# Lecture Schedule

 Date Topic Materials January 6 Introduction to reinforcement learning. Bandit algorithms RL book, chapters 1,2. January 13 Wrap-up of bandits. Finite MDPs, dynamic programming. RL book, chapters 3, 4 January 20 Wrap-up of dynamic programming. RL book chapters 4, 5 January 27 Monte Carlo methods RL book, chapter 6 February 3 Temporal Difference Learning, Multi-step Bootstrapping RL book, chapter 7 February 10 n-steps methods, Planning and learning with tabular methods RL book, chapter 8 February 17 Temporal Abstraction (Sutton's slides) RL book, chapter 9 February 24 On-policy prediction with approximation RL book, chapter 10, 11 March 10 Eligibility traces, stability analysis RL book, chapter 12 March 17 Gradient-based Temporal Difference Methods March 24 Invited speaker: Harm van Seijen on Dutch Traces. Second part: Emphatic TD with Doina. RL book, chapter 12. Harm's slides March 31 Policy gradient methods RL book, chapter 13. Doina's slides April 7 Policy gradient in average reward setting + invited speaker: Herke Van Hoof on REPS Herke's slides April 13 Final project presentations: 9AM-3PM April 19 Final project presentations: 11AM-4PM April 21 Final project due by the end of the day

### January 13

Background on contextual bandits:

Interpretation of the discount factor as a random horizon:

of a discounted reward process, Haviv and Puterman, 1992.

Modelling problems with multiple discount factors:

### January 20

Convergence and contraction mappings:

• In Puterman (1994): see theorem 6.2.3 for an overview of the Banach fixed-point theorem and proposition 6.2.4 for a proof of value iteration using the contraction argument.

• See appendix A.3 of Puterman (1994) for background on the spectral radius and Neumann series expansion.
• As part of a presentation: show why a spectral radius strictly smaller than one gives us convergence. One intuitive way that you could show this is by expressing the initial error in the eigenbasis of the transition matrix and see how the terms in the expansion can vanish. You can find the full argument in Watkins' "Fundamentals of Matrix Computations" section 8.3.

On the existence of an optimal deterministic Markov policy in discounted MDPs:

On variants of value iteration and policy iteration:

• Modified policy iteration: instead of fully (to convergence) evaluating a policy, just compute a few Bellman backups and then improve. See section 6.5 of Puterman (1994)
• Asynchronous value iteration, Gauss-Seidel and Jacobi variants. See section 6.3.3 of Puterman (1994)
• Andrew W. Moore and Christopher G. Atkeson. Prioritized sweeping: Reinforcement learning with less data and less real time. Machine Learning, 13, 1993.

An interesting excercise could be to implement these variants and compare their speed of convergence. You can then verify how the theoretical rates of convergence match the empirical ones.

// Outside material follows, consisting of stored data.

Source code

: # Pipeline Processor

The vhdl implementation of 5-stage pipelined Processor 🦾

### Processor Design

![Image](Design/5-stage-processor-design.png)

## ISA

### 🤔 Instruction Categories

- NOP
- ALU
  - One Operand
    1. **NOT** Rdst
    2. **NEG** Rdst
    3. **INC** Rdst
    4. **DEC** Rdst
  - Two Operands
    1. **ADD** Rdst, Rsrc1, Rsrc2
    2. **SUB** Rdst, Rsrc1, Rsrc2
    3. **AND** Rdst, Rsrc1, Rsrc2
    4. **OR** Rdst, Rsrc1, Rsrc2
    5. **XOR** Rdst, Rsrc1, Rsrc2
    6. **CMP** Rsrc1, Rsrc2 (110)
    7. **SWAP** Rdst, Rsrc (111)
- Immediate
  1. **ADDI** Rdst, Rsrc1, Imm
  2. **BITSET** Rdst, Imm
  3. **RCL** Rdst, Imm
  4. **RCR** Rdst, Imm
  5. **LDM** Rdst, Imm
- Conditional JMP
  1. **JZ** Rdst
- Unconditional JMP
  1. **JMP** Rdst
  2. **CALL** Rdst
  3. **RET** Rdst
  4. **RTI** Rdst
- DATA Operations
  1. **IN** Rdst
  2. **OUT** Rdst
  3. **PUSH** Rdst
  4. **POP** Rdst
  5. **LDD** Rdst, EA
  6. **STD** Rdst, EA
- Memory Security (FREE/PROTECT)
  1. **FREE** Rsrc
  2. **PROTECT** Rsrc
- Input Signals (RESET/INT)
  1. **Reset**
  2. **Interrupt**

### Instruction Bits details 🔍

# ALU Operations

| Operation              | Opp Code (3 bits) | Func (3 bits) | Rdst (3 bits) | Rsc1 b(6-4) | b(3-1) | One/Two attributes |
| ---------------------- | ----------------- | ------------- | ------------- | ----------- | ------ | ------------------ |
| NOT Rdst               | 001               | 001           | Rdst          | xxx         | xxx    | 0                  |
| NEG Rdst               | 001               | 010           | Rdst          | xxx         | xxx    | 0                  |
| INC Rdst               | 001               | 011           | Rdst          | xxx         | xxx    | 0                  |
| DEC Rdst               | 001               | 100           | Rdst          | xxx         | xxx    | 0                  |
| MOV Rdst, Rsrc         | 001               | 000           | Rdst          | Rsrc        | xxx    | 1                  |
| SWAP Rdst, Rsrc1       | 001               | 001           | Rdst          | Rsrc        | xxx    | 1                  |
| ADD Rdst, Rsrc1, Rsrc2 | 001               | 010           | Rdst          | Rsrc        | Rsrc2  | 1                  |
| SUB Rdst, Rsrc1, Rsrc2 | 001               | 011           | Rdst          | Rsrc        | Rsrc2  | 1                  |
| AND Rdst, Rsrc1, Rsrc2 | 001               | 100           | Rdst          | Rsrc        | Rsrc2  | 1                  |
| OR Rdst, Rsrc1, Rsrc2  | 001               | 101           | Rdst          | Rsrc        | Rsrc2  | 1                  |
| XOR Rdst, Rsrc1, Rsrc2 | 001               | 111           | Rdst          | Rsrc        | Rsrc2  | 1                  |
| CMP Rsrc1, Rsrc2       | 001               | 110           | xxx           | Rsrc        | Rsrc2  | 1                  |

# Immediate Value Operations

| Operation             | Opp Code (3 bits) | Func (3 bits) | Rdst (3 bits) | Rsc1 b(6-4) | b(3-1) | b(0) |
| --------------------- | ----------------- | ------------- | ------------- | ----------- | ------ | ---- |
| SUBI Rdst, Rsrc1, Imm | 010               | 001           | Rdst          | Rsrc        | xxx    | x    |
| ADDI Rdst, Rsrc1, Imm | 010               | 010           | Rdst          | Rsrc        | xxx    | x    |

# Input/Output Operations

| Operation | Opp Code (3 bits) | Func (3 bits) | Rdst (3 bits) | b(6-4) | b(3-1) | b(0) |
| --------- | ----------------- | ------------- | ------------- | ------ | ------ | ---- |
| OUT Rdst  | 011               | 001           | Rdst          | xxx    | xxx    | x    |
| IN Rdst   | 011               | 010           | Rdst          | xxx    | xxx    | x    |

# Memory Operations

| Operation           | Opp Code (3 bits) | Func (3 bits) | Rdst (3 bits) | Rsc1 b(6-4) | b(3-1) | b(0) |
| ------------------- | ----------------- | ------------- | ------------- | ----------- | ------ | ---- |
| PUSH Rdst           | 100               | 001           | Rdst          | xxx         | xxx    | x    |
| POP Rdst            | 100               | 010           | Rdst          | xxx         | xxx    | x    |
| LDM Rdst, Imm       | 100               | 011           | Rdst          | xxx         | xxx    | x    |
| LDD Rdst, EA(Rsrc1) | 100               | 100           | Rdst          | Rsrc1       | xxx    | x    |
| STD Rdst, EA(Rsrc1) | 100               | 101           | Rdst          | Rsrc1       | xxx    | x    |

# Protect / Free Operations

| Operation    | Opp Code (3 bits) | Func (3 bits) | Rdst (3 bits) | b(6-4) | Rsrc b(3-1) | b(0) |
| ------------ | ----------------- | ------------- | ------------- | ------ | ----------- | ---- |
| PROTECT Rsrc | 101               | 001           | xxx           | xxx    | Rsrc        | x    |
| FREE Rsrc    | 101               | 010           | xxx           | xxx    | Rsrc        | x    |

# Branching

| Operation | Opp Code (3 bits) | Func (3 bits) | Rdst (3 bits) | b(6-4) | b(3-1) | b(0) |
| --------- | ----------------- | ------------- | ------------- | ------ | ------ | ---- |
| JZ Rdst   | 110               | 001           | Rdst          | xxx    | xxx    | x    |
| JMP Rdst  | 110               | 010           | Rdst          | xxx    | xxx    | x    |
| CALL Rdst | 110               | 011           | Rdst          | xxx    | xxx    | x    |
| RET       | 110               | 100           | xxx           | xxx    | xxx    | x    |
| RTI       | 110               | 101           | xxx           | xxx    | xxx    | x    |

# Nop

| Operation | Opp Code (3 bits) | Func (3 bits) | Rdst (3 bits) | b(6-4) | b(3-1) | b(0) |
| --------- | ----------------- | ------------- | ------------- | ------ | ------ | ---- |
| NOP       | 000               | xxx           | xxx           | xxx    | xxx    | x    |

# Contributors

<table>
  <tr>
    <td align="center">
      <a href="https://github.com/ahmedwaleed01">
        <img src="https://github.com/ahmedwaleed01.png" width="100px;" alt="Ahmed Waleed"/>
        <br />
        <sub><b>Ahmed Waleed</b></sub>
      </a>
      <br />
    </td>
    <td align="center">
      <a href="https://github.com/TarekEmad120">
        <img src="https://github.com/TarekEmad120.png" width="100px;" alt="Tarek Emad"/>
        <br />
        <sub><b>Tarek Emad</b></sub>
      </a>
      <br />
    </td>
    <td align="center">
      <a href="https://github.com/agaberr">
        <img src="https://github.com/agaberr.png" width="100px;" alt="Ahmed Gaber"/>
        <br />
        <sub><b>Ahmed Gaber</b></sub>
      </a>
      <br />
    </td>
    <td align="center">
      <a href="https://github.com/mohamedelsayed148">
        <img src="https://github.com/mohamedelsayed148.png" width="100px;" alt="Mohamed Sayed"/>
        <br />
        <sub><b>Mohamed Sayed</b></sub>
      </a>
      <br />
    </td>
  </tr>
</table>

On the interpretation of policy iteration as Newton's method:

• See section 6.4.3 of Puterman (1994). Spoiler: modified policy iteration turns out to be a quasi-Newton's method.

Computational complexity of policy iteration and relation to the Simplex algorithm:

### January 27

##### Monte Carlo Matrix Inversion and Reinforcement Learning

Suggested presentation: Show how equation (3) is obtained using Curtiss' CLT approach. For theory-minded students: use concentration inequalities to derive a better estimate. Implement Wasow's method and compare to a "classical" iterative method.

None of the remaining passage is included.